In 1969, Leonard Kleinrock, a chief scientist of the Advanced Research Projects Agency Network or ARPANET project that seeded the Internet, stated:
“As of now, computer networks are still in their infancy, but as they grow up and become sophisticated, we will probably see the spread of ‘computer utilities’ …”.
The general public has been leveraging forms of Internet-based computer utilities since the mid-1990s through various incarnations of search engines (Yahoo!, Google), e-mail services (Hotmail, Gmail), open publishing platforms (MySpace, Facebook, YouTube), and other types of social media (Twitter, LinkedIn). Though consumer-centric, these services popularized and validated core concepts that form the basis of modern-day cloud computing.
In the late 1990s, Salesforce.com pioneered the notion of bringing remotely provisioned services into the enterprise. In 2002, Amazon.com launched the Amazon Web Services (AWS) platform, a suite of enterprise-oriented services that provide remotely provisioned storage, computing resources, and business functionality.

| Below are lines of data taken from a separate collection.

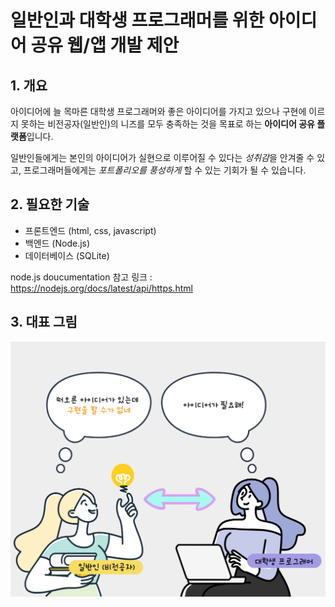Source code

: # 일반인과 대학생 프로그래머를 위한 아이디어 공유 웹/앱 개발 제안

## 1. 개요
아이디어에 늘 목마른 대학생 프로그래머와 좋은 아이디어를 가지고 있으나 구현에
이르지 못하는 비전공자(일반인)의 니즈를 모두 충족하는 것을 목표로 하는 **아이디어 공유 플랫폼**입니다.

일반인들에게는 본인의 아이디어가 실현으로 이루어질 수 있다는 *성취감*을 안겨줄 수 있고, 프로그래머들에게는 *포트폴리오를 풍성하게* 할 수 있는 기회가 될 수 있습니다.

## 2. 필요한 기술
+ 프론트엔드 (html, css, javascript)
+ 백엔드 (Node.js)
+ 데이터베이스 (SQLite)

node.js doucumentation 참고 링크 : <https://nodejs.org/docs/latest/api/https.html>

## 3. 대표 그림
![프로젝트 대표 사진](./오픈소스기초설계_대표그림.png)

A slightly different evocation of the term “Network Cloud” or “Cloud” was introduced in the early 1990s throughout the networking industry. It referred to an abstraction layer derived in the delivery methods of data across heterogeneous public and semi-public networks that were primarily packet-switched, although cellular networks used the “Cloud” term as well. The networking method at this point supported the transmission of data from one end-point (local network) to the “Cloud” (wide area network) and then further decomposed to another intended end-point. This is relevant, as the networking industry still references the use of this term, and is considered an early adopter of the concepts that underlie utility computing.
It wasn’t until 2006 that the term “cloud computing” emerged in the commercial arena. It was during this time that Amazon launched its Elastic Compute Cloud (EC2) services that enabled organizations to “lease” computing capacity and processing power to run their enterprise applications. Google Apps also began providing browser-based enterprise applications in the same year, and three years later, the Google App Engine became another historic milestone.
Definitions
A Gartner report listing cloud computing at the top of its strategic technology areas further reaffirmed its prominence as an industry trend by announcing its formal definition as:
“…a style of computing in which scalable and elastic IT-enabled capabilities are delivered as a service to external customers using Internet technologies.”

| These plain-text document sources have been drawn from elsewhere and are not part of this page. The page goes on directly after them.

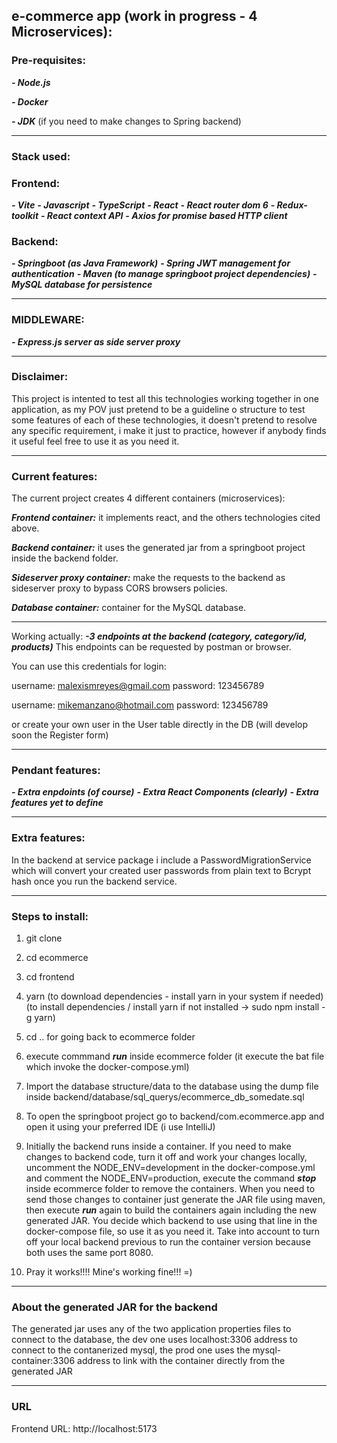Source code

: 
## e-commerce app (work in progress - 4 Microservices):

### Pre-requisites:

***- Node.js***

***- Docker***

***- JDK*** (if you need to make changes to Spring backend)

***
### Stack used:

### Frontend:

***- Vite***
***- Javascript***
***- TypeScript***
***- React***
***- React router dom 6***
***- Redux-toolkit***
***- React context API***
***- Axios for promise based HTTP client***


### Backend:

***- Springboot (as Java Framework)***
***- Spring JWT management for authentication***
***- Maven (to manage springboot project dependencies)***
***- MySQL database for persistence***

***
### MIDDLEWARE:

***- Express.js server as side server proxy***

***


### Disclaimer:  
This project is intented to test all this technologies working together in one application, as my POV just pretend to be a guideline o structure to test some features of each of these technologies, it doesn't pretend to resolve any specific requirement, i make it just to practice, however if anybody finds it useful feel free to use it as you need it.
***


### Current features:
The current project creates 4 different containers (microservices):

***Frontend container:*** it implements react, and the others technologies cited above.

***Backend container:*** it uses the generated jar from a springboot project inside the backend folder.

***Sideserver proxy container:*** make the requests to the backend as sideserver proxy to bypass CORS browsers policies.

***Database container:*** container for the MySQL database.

***

Working actually:
	***-3 endpoints at the backend (category, category/id, products)***
This endpoints can be requested by postman or browser. 

You can use this credentials for login:

username: malexismreyes@gmail.com
password: 123456789

username: mikemanzano@hotmail.com
password: 123456789

or create your own user in the User table directly in the DB (will develop soon the Register form)

***

### Pendant features:

***- Extra enpdoints (of course)***
***- Extra React Components (clearly)***
***- Extra features yet to define***
	
***

### Extra features:
In the backend at service package i include a PasswordMigrationService which will convert your created user passwords from plain text to Bcrypt hash once you run the backend service.

***

### Steps to install:

1)  git clone  

2)  cd ecommerce

3) cd frontend 

4) yarn (to download dependencies - install yarn in your system if needed) (to install dependencies / install yarn if not installed -> sudo npm install -g yarn)

5) cd .. for going back to ecommerce folder

6) execute commmand ***run*** inside ecommerce folder (it execute the bat file which invoke the docker-compose.yml)

7) Import the database structure/data to the database using the dump file inside backend/database/sql_querys/ecommerce_db_somedate.sql

8) To open the springboot project go to backend/com.ecommerce.app and open it using your preferred IDE (i use IntelliJ) 

9) Initially the backend runs inside a container. If you need to make changes to backend code, turn it off and work your changes locally, uncomment the NODE_ENV=development in the docker-compose.yml and comment the  NODE_ENV=production, execute the command ***stop*** inside ecommerce folder to remove the containers. When you need to send those changes to container just generate the JAR file using maven,  then execute ***run*** again to build the containers again including the new generated JAR. You decide which backend to use using that line in the docker-compose file, so use it as you need it. Take into account to turn off your local backend previous to run the container version because both uses the same port 8080.

10) Pray it works!!!! Mine's working fine!!! =)


***

### About the generated JAR for the backend

The generated jar uses any of the two application properties files to connect to the database, the dev one uses localhost:3306 address to connect to the contanerized mysql, the prod one uses the mysql-container:3306 address to link with the container directly from the generated JAR

***

### URL

Frontend URL: http://localhost:5173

This is a slight revision of Gartner’s original definition from 2008, in which “massively scalable” was used instead of “scalable and elastic.” This acknowledges the importance of scalability in relation to the ability to scale vertically and not just to enormous proportions.

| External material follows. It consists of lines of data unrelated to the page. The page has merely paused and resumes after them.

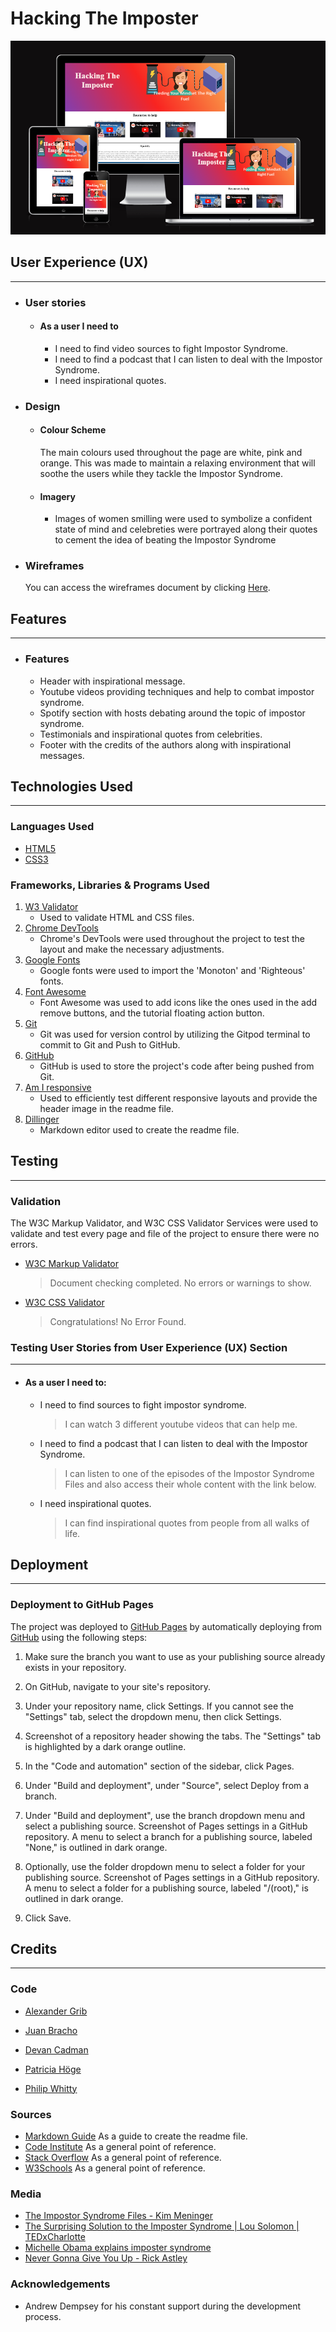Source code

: # Hacking The Imposter

![Am I responsive](docs/readme/am-i-responsive.png)

## User Experience (UX)

---

-   ### User stories

    -   #### As a user I need to
        - I need to find video sources to fight Impostor Syndrome.
        - I need to find a podcast that I can listen to deal with the Impostor Syndrome.
        - I need inspirational quotes.

-   ### Design
    -   #### Colour Scheme
        The main colours used throughout the page are white, pink and orange. This was made to maintain a relaxing  environment that will soothe the users while they tackle the Impostor Syndrome.
    
    -   #### Imagery
        -   Images of women smilling were used to symbolize a confident state of mind and celebreties were portrayed along their quotes to cement the idea of beating the Impostor Syndrome
    
-   ### Wireframes
   
    You can access the wireframes document by clicking [Here](https://github.com/phillywhitty/hackathon_women_in_tech/blob/main/docs/wireframes/main_page.png).

## Features

---

-  ### Features
    - Header with inspirational message.
    - Youtube videos providing techniques and help to combat impostor syndrome.
    - Spotify section with hosts debating around the topic of impostor syndrome.
    - Testimonials and inspirational quotes from celebrities.
    - Footer with the credits of the authors along with inspirational messages. 

## Technologies Used

---

### Languages Used

-   [HTML5](https://en.wikipedia.org/wiki/HTML5)
-   [CSS3](https://en.wikipedia.org/wiki/Cascading_Style_Sheets)

### Frameworks, Libraries & Programs Used

1. [W3 Validator](https://validator.w3.org)
    - Used to validate HTML and CSS files.
1. [Chrome DevTools](https://developer.chrome.com/docs/devtools/)
    - Chrome's DevTools were used throughout the project to test the layout and make the necessary adjustments.
1. [Google Fonts](https://fonts.google.com)
    - Google fonts were used to import the 'Monoton' and 'Righteous' fonts.
1. [Font Awesome](https://fontawesome.com)
    - Font Awesome was used to add icons like the ones used in the add remove buttons, and the tutorial floating action button.
1. [Git](https://git-scm.com)
    - Git was used for version control by utilizing the Gitpod terminal to commit to Git and Push to GitHub.
1. [GitHub](https://github.com)
    - GitHub is used to store the project's code after being pushed from Git.
1. [Am I responsive](http://ami.responsivedesign.is/)
    - Used to efficiently test different responsive layouts and provide the header image in the readme file.
1. [Dillinger](http://dillinger.io)
    - Markdown editor used to create the readme file.

## Testing

---

### Validation

The W3C Markup Validator, and W3C CSS Validator Services were used to validate and test every page and file of the project to ensure there were no errors. 

-   [W3C Markup Validator](https://validator.w3.org/#validate_by_input) 
    >   Document checking completed. No errors or warnings to show.
-   [W3C CSS Validator](https://jigsaw.w3.org/css-validator/#validate_by_input)
    >   Congratulations! No Error Found.

### Testing User Stories from User Experience (UX) Section

---

-   #### As a user I need to:

    - I need to find sources to fight impostor syndrome.
        > I can watch 3 different youtube videos that can help me.

    - I need to find a podcast that I can listen to deal with the Impostor Syndrome.
        > I can listen to one of the episodes of the Impostor Syndrome Files and also access their whole content with the link below.
    
    - I need inspirational quotes.
        > I can find inspirational quotes from people from all walks of life.

## Deployment

---

### Deployment to GitHub Pages

The project was deployed to [GitHub Pages](https://pages.github.com/) by automatically deploying from [GitHub](https://github.com) using the following steps:

1. Make sure the branch you want to use as your publishing source already exists in your repository.

1. On GitHub, navigate to your site's repository.

1. Under your repository name, click  Settings. If you cannot see the "Settings" tab, select the  dropdown menu, then click Settings.

1. Screenshot of a repository header showing the tabs. The "Settings" tab is highlighted by a dark orange outline.

1. In the "Code and automation" section of the sidebar, click  Pages.

1. Under "Build and deployment", under "Source", select Deploy from a branch.

1. Under "Build and deployment", use the branch dropdown menu and select a publishing source. Screenshot of Pages settings in a GitHub repository. A menu to select a branch for a publishing source, labeled "None," is outlined in dark orange.

1. Optionally, use the folder dropdown menu to select a folder for your publishing source. Screenshot of Pages settings in a GitHub repository. A menu to select a folder for a publishing source, labeled "/(root)," is outlined in dark orange.

1. Click Save.

    
## Credits

---

### Code
-   [Alexander Grib](https://github.com/alexandergrib)

-   [Juan Bracho](https://github.com/JuanBrachoDev) 

-   [Devan Cadman](https://github.com/devancadman) 

-   [Patricia Höge](https://github.com/patthoege) 

-   [Philip Whitty](https://github.com/phillywhitty) 

### Sources
-   [Markdown Guide](https://www.markdownguide.org) As a guide to create the readme file.
-   [Code Institute](https://codeinstitute.net) As a general point of reference.
-   [Stack Overflow](https://stackoverflow.com) As a general point of reference.
-   [W3Schools](https://www.w3schools.com) As a general point of reference.

### Media

-  [The Impostor Syndrome Files - Kim Meninger](https://open.spotify.com/show/6UiI9aXru2XnnV1fY4gbKA) 
-  [The Surprising Solution to the Imposter Syndrome | Lou Solomon | TEDxCharlotte](https://www.youtube.com/watch?v=whyUPLJZljE) 
-  [Michelle Obama explains imposter syndrome](https://www.youtube.com/embed/dumm_XfHkmY) 
-  [Never Gonna Give You Up - Rick Astley](https://www.youtube.com/watch?v=dQw4w9WgXcQ) 

### Acknowledgements

-   Andrew Dempsey for his constant support during the development process.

Forrester Research provided its own definition of cloud computing as:
“…a standardized IT capability (services, software, or infrastructure) delivered via Internet technologies in a pay-per-use, self-service way.”
The definition that received industry-wide acceptance was composed by the National Institute of Standards and Technology (NIST). NIST published its original definition back in 2009, followed by a revised version after further review and industry input that was published in September of 2011:
“Cloud computing is a model for enabling ubiquitous, convenient, on-demand network access to a shared pool of configurable computing resources (e.g., networks, servers, storage, applications, and services) that can be rapidly provisioned and released with minimal management effort or service provider interaction. This cloud model is composed of five essential characteristics, three service models, and four deployment models.”
This book provides a more concise definition:
“Cloud computing is a specialized form of distributed computing that introduces utilization models for remotely provisioning scalable and measured resources.”
This simplified definition is in line with all of the preceding definition variations that were put forth by other organizations within the cloud computing industry. The characteristics, service models, and deployment models referenced in the NIST definition are further covered.